Please copy each line from the entries that contains the string "설명하고".

** Opening Task material block **

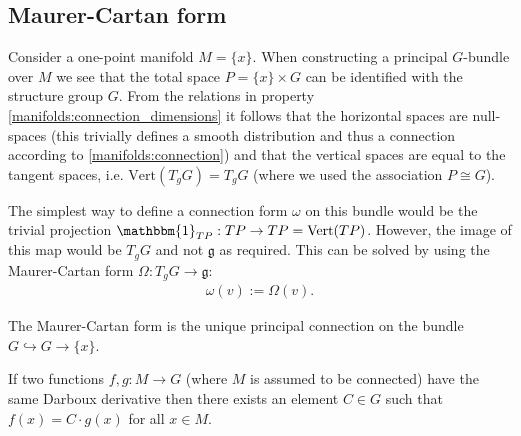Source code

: \subsection{Maurer-Cartan form}


    \begin{construct}
        Consider a one-point manifold $M = \{x\}$. When constructing a principal $G$-bundle over $M$ we see that the total space $P = \{x\}\times G$ can be identified with the structure group $G$. From the relations in property \ref{manifolds:connection_dimensions} it follows that the horizontal spaces are null-spaces (this trivially defines a smooth distribution and thus a connection according to \ref{manifolds:connection}) and that the vertical spaces are equal to the tangent spaces, i.e. $\text{Vert}(T_gG) = T_gG$ (where we used the association $P\cong G$).

        The simplest way to define a connection form $\omega$ on this bundle would be the trivial projection $\mathbbm{1}_{TP}:TP\rightarrow TP=\text{Vert}(TP)$. However, the image of this map would be $T_gG$ and not $\mathfrak{g}$ as required. This can be solved by using the Maurer-Cartan form $\Omega:T_gG\rightarrow\mathfrak{g}$:
        \begin{gather}
            \omega(v) := \Omega(v).
        \end{gather}
    \end{construct}

    \begin{property}
        The Maurer-Cartan form is the unique principal connection on the bundle $G\hookrightarrow G\rightarrow \{x\}$.
    \end{property}

    \begin{property}
        If two functions $f,g:M\rightarrow G$ (where $M$ is assumed to be connected) have the same Darboux derivative then there exists an element $C\in G$ such that $f(x)=C\cdot g(x)$ for all $x\in M$.
    \end{property}

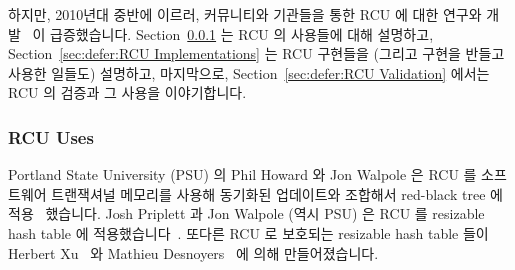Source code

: 하지만, 2010년대 중반에 이르러, 커뮤니티와 기관들을 통한 RCU 에 대한 연구와
개발~\cite{FransKaashoek2015ParallelOSHistory} 이 급증했습니다.
Section~\ref{sec:defer:RCU Uses} 는 RCU 의 사용들에 대해 설명하고,
Section~\ref{sec:defer:RCU Implementations} 는 RCU 구현들을 (그리고 구현을
반들고 사용한 일들도) 설명하고, 마지막으로,
Section~\ref{sec:defer:RCU Validation} 에서는 RCU 의 검증과 그 사용을
이야기합니다.
\iffalse

However, in the mid 2010s, there was a welcome upsurge in RCU research
and development across a number of communities and
institutions~\cite{FransKaashoek2015ParallelOSHistory}.
Section~\ref{sec:defer:RCU Uses} describes uses of RCU,
Section~\ref{sec:defer:RCU Implementations} describes RCU implementations
(as well as work that both creates and uses an implementation),
and finally,
Section~\ref{sec:defer:RCU Validation} describes verification and validation
of RCU and its uses.
\fi

\subsubsection{RCU Uses}
\label{sec:defer:RCU Uses}

Portland State University (PSU) 의 Phil Howard 와 Jon Walpole 은 RCU 를
소프트웨어 트랜잭셔널 메모리를 사용해 동기화된 업데이트와 조합해서 red-black
tree 에 적용~\cite{PhilHowardPhD,PhilHoward2011RCUTMRBTree} 했습니다.
Josh Priplett 과 Jon Walpole (역시 PSU) 은 RCU 를 resizable hash table 에
적용했습니다~\cite{JoshTriplettPhD,Triplett:2011:RPHash,JonCorbet2014RCUhash1,JonCorbet2014RCUhash2}.
또다른 RCU 로 보호되는 resizable hash table 들이 Herbert
Xu~\cite{HerbertXu2010RCUResizeHash} 와 Mathieu
Desnoyers~\cite{PaulMcKenney2013LWNURCUhash} 에 의해 만들어졌습니다.
\iffalse

Phil Howard and Jon Walpole of Portland State University (PSU) have
applied RCU to red-black
trees~\cite{PhilHowardPhD,PhilHoward2011RCUTMRBTree} combined with updates
synchronized using software transactional memory.
Josh Triplett and Jon Walpole (again of PSU) applied RCU to resizable
hash tables~\cite{JoshTriplettPhD,Triplett:2011:RPHash,JonCorbet2014RCUhash1,JonCorbet2014RCUhash2}.
Other RCU-protected resizable hash tables have been created by
Herbert Xu~\cite{HerbertXu2010RCUResizeHash} and by
Mathieu Desnoyers~\cite{PaulMcKenney2013LWNURCUhash}.
\fi

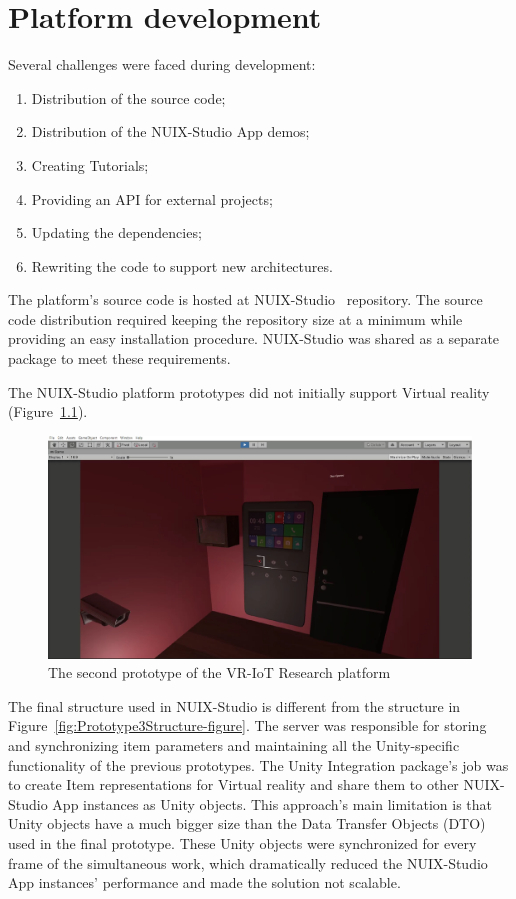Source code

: 
\chapter{Platform development}

Several challenges were faced during development:
\begin{enumerate}
    \item Distribution of the source code;
    \item Distribution of the NUIX-Studio App demos;
    \item Creating Tutorials;
    \item Providing an API for external projects;
    \item Updating the dependencies;
    \item Rewriting the code to support new architectures.
\end{enumerate}

The platform's source code is hosted at NUIX-Studio~\cite{NUIXStudio} repository. The source code distribution required keeping the repository size at a minimum while providing an easy installation procedure. NUIX-Studio was shared as a separate package to meet these requirements.

The NUIX-Studio platform prototypes did not initially support Virtual reality (Figure~\ref{fig:Prototype2-figure}).


\begin{figure}
  \centering
  \includegraphics[width=0.9\linewidth]{figures/Prototype2.png}
  \caption{The second prototype of the VR-IoT Research platform}
  \label{fig:Prototype2-figure}
\end{figure}

The final structure used in NUIX-Studio is different from the structure in Figure~\ref{fig:Prototype3Structure-figure}. The server was responsible for storing and synchronizing item parameters and maintaining all the Unity-specific functionality of the previous prototypes. The Unity Integration package's job was to create Item representations for Virtual reality and share them to other NUIX-Studio App instances as Unity objects. This approach's main limitation is that Unity objects have a much bigger size than the Data Transfer Objects (DTO) used in the final prototype. These Unity objects were synchronized for every frame of the simultaneous work, which dramatically reduced the NUIX-Studio App instances' performance and made the solution not scalable.

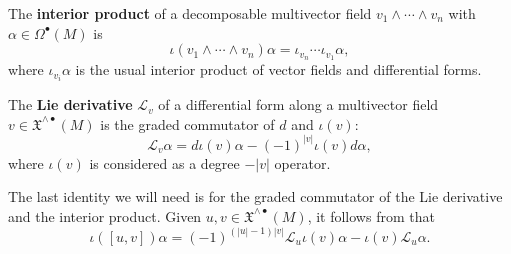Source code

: \documentclass[a4paper,12pt]{scrartcl}
\newcommand{\LX}{\mathfrak{X}^{\wedge {\bullet}}}
\renewcommand{\L}{\mathcal{L}}
\renewcommand{\deg}[1]{\left \lvert #1 \right \rvert}
\begin{document}
\begin{itemize}
The \textbf{interior product} of a decomposable
multivector field $v_{1} \wedge \cdots \wedge v_{n}$ with $\alpha \in \Omega^{\bullet}(M)$ is
\begin{equation} \label{interior}
\iota(v_{1} \wedge \cdots \wedge v_{n}) \alpha = \iota_{v_{n}} \cdots
\iota_{v_{1}} \alpha,
\end{equation}
where $\iota_{v_{i}} \alpha$ is the usual interior product of vector
fields and differential forms. 

The \textbf{Lie derivative} $\L_{v}$ of a differential form along a multivector field $v \in
\LX(M)$ is the graded commutator of $d$ and $\iota(v)$:
\begin{equation} \label{Lie}
\L_{v} \alpha =  d \iota(v) \alpha - (-1)^{\deg{v}} \iota(v) d\alpha,
\end{equation}
where $\iota(v)$ is considered as a degree $-\deg{v}$ operator.

The last identity we will need is for the graded commutator of
the Lie derivative and the interior product. Given $u,v \in
\LX(M)$, it follows from  \cite[Proposition A3]{Forger} that
\begin{equation} \label{commutator}
\iota([u,v]) \alpha = (-1)^{(\deg{u}-1)\deg{v}} \L_{u} \iota(v)  \alpha - \iota(v)\L_{u} \alpha.
\end{equation}
			
	\end{itemize}
\end{document}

** Closing Task material block **

--- Task output ---
Section~\ref{sec:defer:RCU Uses} 는 RCU 의 사용들에 대해 설명하고,
반들고 사용한 일들도) 설명하고, 마지막으로,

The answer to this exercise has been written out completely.